◆ **Required work**:
Once you reach the line containing "其中，ret是系统调用的函数" in the entries below, write out that line and each one after it down to the line containing "判断可以唤醒的逻辑是看get", exactly and with nothing added.

(Provided records Opens)

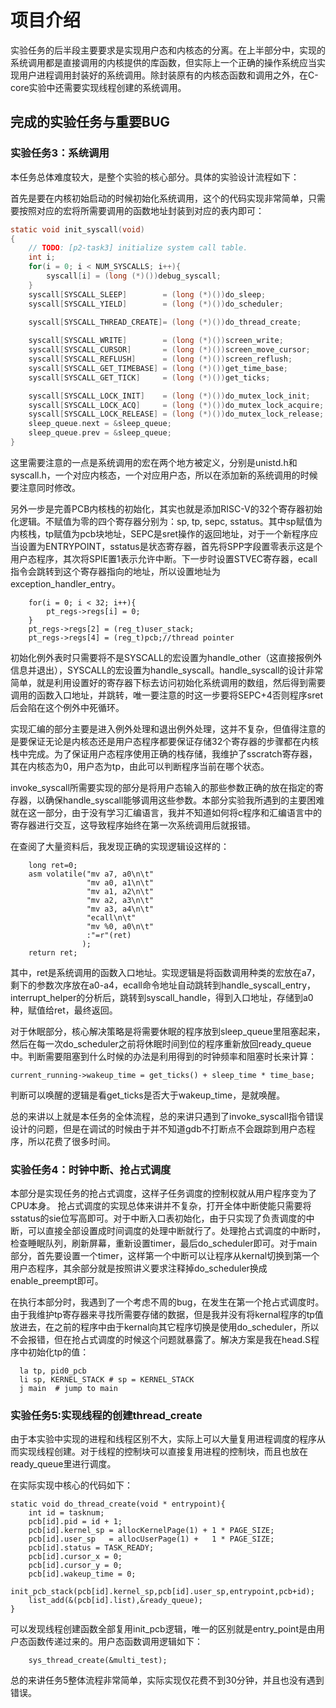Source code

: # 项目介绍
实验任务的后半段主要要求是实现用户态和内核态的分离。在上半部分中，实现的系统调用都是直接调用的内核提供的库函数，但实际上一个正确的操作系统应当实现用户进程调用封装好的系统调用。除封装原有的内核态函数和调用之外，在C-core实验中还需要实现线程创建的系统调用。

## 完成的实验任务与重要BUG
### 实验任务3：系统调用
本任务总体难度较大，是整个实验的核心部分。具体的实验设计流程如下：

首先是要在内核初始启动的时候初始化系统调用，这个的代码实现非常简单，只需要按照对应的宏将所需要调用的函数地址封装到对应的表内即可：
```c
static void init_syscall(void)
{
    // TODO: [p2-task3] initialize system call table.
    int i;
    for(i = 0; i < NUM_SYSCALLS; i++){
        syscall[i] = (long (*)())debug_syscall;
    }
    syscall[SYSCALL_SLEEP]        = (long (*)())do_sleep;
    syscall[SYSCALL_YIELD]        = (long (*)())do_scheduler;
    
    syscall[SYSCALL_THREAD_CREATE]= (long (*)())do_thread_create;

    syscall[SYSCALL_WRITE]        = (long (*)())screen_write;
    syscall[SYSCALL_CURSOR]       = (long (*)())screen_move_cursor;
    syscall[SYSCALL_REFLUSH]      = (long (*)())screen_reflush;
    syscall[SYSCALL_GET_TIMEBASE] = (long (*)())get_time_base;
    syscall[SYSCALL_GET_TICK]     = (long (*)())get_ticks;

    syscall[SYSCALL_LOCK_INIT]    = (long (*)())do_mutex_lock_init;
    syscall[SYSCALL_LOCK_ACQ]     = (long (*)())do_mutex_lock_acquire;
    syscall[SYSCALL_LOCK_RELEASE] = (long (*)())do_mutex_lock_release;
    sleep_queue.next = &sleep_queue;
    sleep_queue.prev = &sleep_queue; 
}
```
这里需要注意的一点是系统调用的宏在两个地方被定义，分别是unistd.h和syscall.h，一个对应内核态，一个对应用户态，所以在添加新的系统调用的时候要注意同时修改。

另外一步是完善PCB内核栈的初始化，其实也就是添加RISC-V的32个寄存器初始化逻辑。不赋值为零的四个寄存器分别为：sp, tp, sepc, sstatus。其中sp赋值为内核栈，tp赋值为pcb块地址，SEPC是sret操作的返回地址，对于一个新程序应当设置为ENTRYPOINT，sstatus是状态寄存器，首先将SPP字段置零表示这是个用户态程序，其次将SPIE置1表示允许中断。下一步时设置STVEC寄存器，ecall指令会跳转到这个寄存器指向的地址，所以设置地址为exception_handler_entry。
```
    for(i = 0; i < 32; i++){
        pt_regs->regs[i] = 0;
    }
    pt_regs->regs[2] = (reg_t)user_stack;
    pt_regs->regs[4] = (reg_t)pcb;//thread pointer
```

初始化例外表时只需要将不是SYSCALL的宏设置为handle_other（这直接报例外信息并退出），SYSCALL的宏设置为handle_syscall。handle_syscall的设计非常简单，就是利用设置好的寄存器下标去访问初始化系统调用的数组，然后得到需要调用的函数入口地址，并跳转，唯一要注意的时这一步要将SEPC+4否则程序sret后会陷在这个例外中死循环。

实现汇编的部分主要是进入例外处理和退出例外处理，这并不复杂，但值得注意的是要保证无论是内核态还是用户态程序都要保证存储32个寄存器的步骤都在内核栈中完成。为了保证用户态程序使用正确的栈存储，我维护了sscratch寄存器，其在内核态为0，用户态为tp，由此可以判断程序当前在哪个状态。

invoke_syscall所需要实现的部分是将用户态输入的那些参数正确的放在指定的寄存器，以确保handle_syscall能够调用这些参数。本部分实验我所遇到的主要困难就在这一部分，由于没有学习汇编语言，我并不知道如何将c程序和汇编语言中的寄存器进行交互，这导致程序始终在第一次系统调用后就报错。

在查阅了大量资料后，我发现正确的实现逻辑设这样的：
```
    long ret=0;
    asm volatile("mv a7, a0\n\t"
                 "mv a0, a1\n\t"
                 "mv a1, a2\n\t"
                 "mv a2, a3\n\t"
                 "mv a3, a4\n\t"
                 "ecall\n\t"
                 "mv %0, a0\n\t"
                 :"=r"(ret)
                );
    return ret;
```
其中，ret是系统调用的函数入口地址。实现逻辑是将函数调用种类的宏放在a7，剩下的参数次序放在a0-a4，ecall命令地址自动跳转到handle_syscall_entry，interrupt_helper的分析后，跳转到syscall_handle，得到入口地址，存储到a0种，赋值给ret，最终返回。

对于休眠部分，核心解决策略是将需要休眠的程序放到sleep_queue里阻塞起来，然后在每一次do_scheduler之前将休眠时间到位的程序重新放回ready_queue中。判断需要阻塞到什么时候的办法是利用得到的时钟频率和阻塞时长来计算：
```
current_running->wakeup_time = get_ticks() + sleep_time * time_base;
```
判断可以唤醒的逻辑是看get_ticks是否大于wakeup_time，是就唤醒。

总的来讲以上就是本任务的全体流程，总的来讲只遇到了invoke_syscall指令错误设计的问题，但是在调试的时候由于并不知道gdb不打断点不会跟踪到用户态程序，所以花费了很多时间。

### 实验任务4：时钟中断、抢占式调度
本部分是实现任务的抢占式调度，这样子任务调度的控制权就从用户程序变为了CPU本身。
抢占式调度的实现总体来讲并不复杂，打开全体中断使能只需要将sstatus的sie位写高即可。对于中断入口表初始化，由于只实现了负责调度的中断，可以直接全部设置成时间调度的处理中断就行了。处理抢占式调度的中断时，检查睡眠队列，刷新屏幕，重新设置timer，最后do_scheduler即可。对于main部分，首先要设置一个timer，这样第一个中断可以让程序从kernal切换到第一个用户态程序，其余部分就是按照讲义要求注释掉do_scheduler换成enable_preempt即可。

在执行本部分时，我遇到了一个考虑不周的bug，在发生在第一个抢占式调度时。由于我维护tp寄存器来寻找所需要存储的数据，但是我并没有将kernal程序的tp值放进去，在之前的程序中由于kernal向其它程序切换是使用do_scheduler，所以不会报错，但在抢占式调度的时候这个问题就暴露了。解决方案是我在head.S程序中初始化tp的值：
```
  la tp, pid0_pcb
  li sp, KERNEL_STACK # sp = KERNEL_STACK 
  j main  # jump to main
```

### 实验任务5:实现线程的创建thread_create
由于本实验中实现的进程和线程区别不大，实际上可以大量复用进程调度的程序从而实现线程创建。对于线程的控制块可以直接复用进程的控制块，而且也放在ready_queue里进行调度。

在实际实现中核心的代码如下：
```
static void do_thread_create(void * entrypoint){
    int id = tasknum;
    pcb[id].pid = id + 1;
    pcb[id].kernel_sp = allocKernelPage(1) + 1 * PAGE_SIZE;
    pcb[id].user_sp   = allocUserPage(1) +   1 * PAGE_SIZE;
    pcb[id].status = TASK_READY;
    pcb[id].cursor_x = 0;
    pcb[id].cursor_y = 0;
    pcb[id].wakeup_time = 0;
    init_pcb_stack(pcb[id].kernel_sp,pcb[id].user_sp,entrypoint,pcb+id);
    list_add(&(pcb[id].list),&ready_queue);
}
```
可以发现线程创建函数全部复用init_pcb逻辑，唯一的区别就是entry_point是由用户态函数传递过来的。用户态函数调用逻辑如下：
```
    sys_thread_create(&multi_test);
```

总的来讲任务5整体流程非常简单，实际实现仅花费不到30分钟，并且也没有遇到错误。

(Provided records Closes)

◆ **Answer**:
其中，ret是系统调用的函数入口地址。实现逻辑是将函数调用种类的宏放在a7，剩下的参数次序放在a0-a4，ecall命令地址自动跳转到handle_syscall_entry，interrupt_helper的分析后，跳转到syscall_handle，得到入口地址，存储到a0种，赋值给ret，最终返回。

对于休眠部分，核心解决策略是将需要休眠的程序放到sleep_queue里阻塞起来，然后在每一次do_scheduler之前将休眠时间到位的程序重新放回ready_queue中。判断需要阻塞到什么时候的办法是利用得到的时钟频率和阻塞时长来计算：
```
current_running->wakeup_time = get_ticks() + sleep_time * time_base;
```
判断可以唤醒的逻辑是看get_ticks是否大于wakeup_time，是就唤醒。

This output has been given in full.